'''

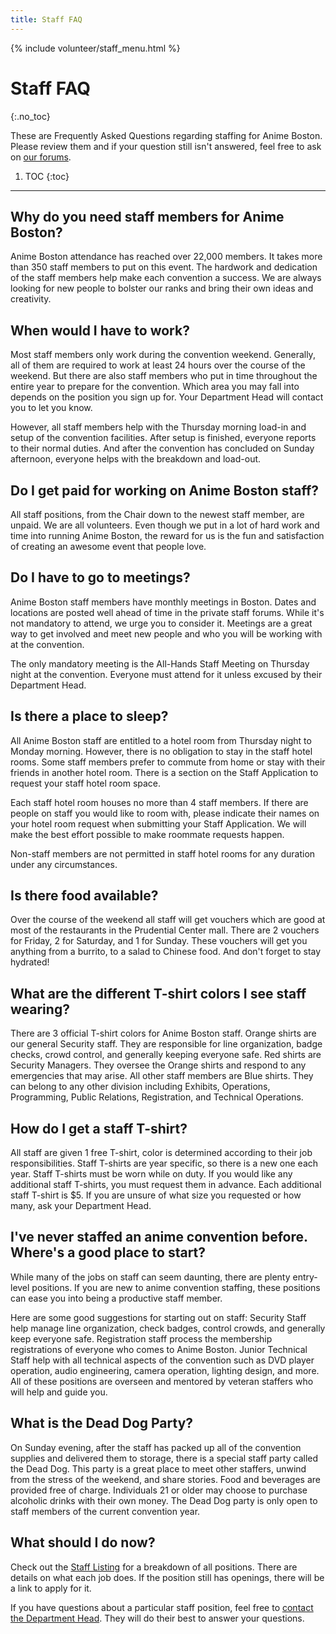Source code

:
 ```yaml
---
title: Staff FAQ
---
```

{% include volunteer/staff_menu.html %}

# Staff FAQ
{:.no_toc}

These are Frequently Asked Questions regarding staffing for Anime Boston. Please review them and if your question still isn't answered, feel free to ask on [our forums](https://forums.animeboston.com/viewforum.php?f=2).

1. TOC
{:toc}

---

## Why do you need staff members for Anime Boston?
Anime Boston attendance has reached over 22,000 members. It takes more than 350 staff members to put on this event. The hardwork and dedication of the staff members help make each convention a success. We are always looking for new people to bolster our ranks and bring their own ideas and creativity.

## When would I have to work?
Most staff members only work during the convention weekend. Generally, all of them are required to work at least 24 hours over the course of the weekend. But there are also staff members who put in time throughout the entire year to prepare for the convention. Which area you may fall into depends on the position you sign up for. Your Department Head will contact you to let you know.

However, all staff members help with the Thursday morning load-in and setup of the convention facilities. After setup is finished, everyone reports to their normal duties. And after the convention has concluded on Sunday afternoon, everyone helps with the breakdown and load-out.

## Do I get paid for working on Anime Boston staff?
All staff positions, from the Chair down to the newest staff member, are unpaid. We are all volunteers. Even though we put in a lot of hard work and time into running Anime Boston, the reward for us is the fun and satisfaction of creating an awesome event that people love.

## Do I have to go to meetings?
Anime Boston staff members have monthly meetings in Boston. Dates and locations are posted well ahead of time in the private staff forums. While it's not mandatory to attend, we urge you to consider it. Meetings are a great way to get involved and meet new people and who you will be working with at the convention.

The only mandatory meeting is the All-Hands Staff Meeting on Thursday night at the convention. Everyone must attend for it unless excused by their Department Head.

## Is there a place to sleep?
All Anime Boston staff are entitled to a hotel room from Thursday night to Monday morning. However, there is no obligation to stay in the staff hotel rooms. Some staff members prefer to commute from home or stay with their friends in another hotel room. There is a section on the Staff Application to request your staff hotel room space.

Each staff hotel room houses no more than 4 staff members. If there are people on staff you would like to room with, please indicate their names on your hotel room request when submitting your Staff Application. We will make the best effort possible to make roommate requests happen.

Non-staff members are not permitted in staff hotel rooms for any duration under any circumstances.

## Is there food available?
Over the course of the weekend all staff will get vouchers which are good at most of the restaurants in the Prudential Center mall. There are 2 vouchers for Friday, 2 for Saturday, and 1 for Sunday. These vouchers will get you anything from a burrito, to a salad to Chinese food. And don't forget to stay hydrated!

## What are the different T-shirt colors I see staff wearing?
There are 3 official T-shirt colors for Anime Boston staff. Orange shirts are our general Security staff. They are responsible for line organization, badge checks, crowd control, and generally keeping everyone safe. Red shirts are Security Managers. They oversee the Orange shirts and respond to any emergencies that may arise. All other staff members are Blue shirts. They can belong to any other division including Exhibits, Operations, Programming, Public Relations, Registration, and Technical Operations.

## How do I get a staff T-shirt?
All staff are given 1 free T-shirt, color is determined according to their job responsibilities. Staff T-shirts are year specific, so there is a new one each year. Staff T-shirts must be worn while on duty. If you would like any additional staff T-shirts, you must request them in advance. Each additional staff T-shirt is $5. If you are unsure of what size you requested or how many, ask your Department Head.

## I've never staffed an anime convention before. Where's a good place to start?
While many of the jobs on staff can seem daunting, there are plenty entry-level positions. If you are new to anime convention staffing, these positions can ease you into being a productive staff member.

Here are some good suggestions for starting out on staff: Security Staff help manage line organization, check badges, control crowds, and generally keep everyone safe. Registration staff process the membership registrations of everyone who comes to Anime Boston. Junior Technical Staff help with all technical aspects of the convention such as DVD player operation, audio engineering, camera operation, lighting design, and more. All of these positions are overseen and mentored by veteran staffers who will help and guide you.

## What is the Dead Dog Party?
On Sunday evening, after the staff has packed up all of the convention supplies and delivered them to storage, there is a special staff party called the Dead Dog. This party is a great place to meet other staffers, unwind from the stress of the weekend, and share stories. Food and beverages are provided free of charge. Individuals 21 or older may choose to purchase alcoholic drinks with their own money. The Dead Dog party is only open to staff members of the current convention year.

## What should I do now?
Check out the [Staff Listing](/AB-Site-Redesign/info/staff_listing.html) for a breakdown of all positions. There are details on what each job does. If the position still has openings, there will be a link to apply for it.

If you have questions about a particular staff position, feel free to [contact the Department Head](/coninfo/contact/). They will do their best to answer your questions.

'''
'''

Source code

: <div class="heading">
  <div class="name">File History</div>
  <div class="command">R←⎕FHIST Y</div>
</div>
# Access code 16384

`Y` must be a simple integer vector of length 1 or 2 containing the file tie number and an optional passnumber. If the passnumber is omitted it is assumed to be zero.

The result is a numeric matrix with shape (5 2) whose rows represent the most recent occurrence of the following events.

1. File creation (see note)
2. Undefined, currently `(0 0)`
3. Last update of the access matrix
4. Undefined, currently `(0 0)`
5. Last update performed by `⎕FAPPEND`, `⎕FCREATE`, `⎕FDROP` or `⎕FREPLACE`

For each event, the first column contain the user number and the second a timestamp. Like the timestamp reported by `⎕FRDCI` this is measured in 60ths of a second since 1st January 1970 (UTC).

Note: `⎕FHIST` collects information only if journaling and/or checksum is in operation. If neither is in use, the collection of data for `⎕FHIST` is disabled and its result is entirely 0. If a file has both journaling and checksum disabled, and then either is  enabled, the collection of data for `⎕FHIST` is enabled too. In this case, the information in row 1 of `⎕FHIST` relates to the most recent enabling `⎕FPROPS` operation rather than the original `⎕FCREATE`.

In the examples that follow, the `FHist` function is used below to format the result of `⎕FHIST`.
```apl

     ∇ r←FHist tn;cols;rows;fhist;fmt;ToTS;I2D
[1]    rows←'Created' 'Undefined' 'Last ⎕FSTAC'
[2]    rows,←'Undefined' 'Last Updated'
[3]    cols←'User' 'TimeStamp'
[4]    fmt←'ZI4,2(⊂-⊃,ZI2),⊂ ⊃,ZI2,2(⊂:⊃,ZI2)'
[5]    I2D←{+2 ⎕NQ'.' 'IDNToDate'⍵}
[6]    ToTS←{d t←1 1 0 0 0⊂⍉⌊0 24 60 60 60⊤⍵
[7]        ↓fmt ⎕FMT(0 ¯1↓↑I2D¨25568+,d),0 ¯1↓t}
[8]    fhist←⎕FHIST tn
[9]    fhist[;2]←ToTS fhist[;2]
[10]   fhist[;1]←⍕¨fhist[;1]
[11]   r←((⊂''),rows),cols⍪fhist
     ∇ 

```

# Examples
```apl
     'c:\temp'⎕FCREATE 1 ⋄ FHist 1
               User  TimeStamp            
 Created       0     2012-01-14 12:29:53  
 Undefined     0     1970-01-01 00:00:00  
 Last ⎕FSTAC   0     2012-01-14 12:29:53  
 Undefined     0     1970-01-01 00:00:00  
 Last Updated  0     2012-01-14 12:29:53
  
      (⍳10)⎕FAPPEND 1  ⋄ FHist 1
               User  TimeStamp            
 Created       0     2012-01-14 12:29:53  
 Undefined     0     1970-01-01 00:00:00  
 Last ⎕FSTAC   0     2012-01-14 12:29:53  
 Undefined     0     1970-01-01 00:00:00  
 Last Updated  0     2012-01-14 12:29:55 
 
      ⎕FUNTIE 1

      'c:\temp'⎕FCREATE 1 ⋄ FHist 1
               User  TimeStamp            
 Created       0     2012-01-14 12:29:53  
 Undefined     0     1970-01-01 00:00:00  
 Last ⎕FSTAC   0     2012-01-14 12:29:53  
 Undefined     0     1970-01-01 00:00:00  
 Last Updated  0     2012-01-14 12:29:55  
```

'''

TO DO
An exact copy of the lines above between the line holding "# Staff FAQ" and the line holding "## When would I have to work?", inclusive, is the whole answer.

YOUR RESPONSE
# Staff FAQ
{:.no_toc}

These are Frequently Asked Questions regarding staffing for Anime Boston. Please review them and if your question still isn't answered, feel free to ask on [our forums](https://forums.animeboston.com/viewforum.php?f=2).

1. TOC
{:toc}

---

## Why do you need staff members for Anime Boston?
Anime Boston attendance has reached over 22,000 members. It takes more than 350 staff members to put on this event. The hardwork and dedication of the staff members help make each convention a success. We are always looking for new people to bolster our ranks and bring their own ideas and creativity.

## When would I have to work?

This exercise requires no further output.